Mapping and Characterization of the N-Terminal I Domain of Human Immunodeficiency Virus Type 1 Pr55Gag

Stephanie Sandefur, Rita M. Smith, Vasundhara Varthakavi, and Paul Spearman*

Departments of Pediatrics and Microbiology and Immunology, Vanderbilt University School of Medicine, Nashville, Tennessee

Received 18 January 2000/Accepted 22 May 2000

Human immunodeficiency virus (HIV) type 1 particles assemble at the plasma membrane of cells in a manner similar to that of the type C oncoretroviruses. The Pr55Gag molecule directs the assembly process and is sufficient for particle assembly in the absence of all other viral gene products. The I domain is an assembly domain that has been previously localized to the nucleocapsid (NC) region of Gag. In this study we utilized a series of Gag-green fluorescent protein (GFP) fusion proteins to precisely identify sequences that constitute the N-terminal I domain of Pr55Gag. The minimal sequence required for the I domain was localized to the extreme N terminus of NC. Two basic residues (arginine 380 and arginine 384) within the initial seven residues of NC were found to be critical for the function of the N-terminal I domain. The presence of positive charge alone in these two positions, however, was not sufficient to mediate the formation of dense Gag particles. The I domain was required for the formation of detergent-resistant complexes of Gag protein, and confocal microscopy demonstrated that the I domain was also required for the formation of punctate foci of Gag proteins at the plasma membrane. Electron microscopic analysis of cells expressing Gag-GFP fusion constructs with an intact I domain revealed numerous retrovirus-like particles (RVLPs) budding from the plasma membrane, while I domain-deficient constructs failed to generate visible RVLPs. These results provide evidence that Gag-Gag interactions mediated by the I domain play a central role in the assembly of HIV particles.

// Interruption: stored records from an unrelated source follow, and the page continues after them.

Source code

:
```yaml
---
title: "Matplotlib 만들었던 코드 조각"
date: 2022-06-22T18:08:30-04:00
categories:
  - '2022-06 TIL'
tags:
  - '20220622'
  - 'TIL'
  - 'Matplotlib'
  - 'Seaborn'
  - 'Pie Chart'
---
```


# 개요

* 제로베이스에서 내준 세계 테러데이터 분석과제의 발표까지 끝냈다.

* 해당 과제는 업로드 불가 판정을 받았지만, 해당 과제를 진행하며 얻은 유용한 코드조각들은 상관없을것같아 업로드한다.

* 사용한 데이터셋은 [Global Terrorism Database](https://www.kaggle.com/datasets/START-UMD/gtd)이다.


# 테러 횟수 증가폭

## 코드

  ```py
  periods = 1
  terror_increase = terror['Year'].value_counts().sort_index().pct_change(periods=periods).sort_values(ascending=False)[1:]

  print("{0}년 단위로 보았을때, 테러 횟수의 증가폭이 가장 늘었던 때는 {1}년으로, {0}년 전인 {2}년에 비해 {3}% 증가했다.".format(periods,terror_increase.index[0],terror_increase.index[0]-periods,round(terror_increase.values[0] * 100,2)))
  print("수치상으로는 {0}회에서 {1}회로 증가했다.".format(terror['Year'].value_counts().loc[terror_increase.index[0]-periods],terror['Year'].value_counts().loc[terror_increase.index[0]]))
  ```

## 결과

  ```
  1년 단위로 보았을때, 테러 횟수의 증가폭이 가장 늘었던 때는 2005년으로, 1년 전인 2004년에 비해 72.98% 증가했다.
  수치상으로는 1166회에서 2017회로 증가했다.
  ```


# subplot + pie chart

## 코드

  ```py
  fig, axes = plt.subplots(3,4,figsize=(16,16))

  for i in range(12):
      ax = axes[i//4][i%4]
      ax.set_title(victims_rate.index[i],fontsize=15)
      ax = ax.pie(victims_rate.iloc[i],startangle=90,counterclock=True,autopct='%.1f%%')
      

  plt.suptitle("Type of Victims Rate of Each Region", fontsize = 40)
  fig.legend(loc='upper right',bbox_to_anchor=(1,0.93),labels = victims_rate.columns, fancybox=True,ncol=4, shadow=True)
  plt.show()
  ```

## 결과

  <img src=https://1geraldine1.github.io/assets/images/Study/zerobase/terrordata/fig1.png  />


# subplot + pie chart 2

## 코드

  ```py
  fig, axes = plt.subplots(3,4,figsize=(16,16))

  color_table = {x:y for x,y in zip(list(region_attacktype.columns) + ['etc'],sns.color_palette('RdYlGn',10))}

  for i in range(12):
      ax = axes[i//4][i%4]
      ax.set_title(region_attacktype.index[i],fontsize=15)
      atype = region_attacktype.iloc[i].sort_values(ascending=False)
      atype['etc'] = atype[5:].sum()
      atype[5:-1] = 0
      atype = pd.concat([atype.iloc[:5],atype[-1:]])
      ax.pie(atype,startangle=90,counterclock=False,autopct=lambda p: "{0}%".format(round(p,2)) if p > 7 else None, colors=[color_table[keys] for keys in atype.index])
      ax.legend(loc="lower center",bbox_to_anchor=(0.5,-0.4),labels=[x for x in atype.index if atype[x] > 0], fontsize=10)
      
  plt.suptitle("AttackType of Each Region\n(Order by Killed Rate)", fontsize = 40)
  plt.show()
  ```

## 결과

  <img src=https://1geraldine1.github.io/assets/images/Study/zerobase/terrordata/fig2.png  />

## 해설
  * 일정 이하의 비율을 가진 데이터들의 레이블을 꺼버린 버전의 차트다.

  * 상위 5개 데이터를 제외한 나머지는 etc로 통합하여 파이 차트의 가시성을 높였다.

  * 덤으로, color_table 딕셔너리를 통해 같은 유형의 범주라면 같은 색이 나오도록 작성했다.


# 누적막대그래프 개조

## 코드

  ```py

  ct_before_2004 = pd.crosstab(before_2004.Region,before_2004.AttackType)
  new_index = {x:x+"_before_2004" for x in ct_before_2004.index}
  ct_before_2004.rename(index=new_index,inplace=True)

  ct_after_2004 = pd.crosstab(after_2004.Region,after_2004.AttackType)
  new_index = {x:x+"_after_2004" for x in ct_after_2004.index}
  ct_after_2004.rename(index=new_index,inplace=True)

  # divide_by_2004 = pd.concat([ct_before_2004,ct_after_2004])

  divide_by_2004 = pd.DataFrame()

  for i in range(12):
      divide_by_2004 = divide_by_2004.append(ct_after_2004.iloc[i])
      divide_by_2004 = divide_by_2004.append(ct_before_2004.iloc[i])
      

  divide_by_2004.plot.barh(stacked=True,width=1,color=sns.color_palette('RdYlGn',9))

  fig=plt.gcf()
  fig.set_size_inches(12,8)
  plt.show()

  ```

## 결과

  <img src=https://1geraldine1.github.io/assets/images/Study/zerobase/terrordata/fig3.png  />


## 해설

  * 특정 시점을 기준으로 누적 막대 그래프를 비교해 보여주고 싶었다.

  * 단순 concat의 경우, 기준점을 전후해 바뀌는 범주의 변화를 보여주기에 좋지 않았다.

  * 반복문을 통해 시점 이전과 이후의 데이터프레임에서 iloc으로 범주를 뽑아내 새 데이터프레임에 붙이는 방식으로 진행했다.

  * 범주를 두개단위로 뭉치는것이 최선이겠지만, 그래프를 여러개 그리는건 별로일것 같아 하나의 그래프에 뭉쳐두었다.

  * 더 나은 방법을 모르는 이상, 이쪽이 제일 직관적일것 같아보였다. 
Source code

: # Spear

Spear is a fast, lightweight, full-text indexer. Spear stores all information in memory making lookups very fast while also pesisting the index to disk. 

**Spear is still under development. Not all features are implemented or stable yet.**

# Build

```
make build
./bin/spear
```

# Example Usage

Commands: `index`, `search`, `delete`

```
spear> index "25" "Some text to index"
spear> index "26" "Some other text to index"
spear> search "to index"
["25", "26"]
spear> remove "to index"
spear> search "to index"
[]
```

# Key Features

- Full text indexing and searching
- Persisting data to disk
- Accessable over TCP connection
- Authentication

* Corresponding author. Mailing address: Pediatric Infectious Diseases, Vanderbilt University, D-7235 MCN, Nashville, TN 37232-2581. Phone: (615) 322-2250. Fax: (615) 343-9723. E-mail: paul.spearman{at}mcmail.vanderbilt.edu.

Journal of Virology, August 2000, p. 7238-7249, Vol. 74, No. 16
0022-538X/00/$04.00+0
Copyright © 2000, American Society for Microbiology. All rights reserved.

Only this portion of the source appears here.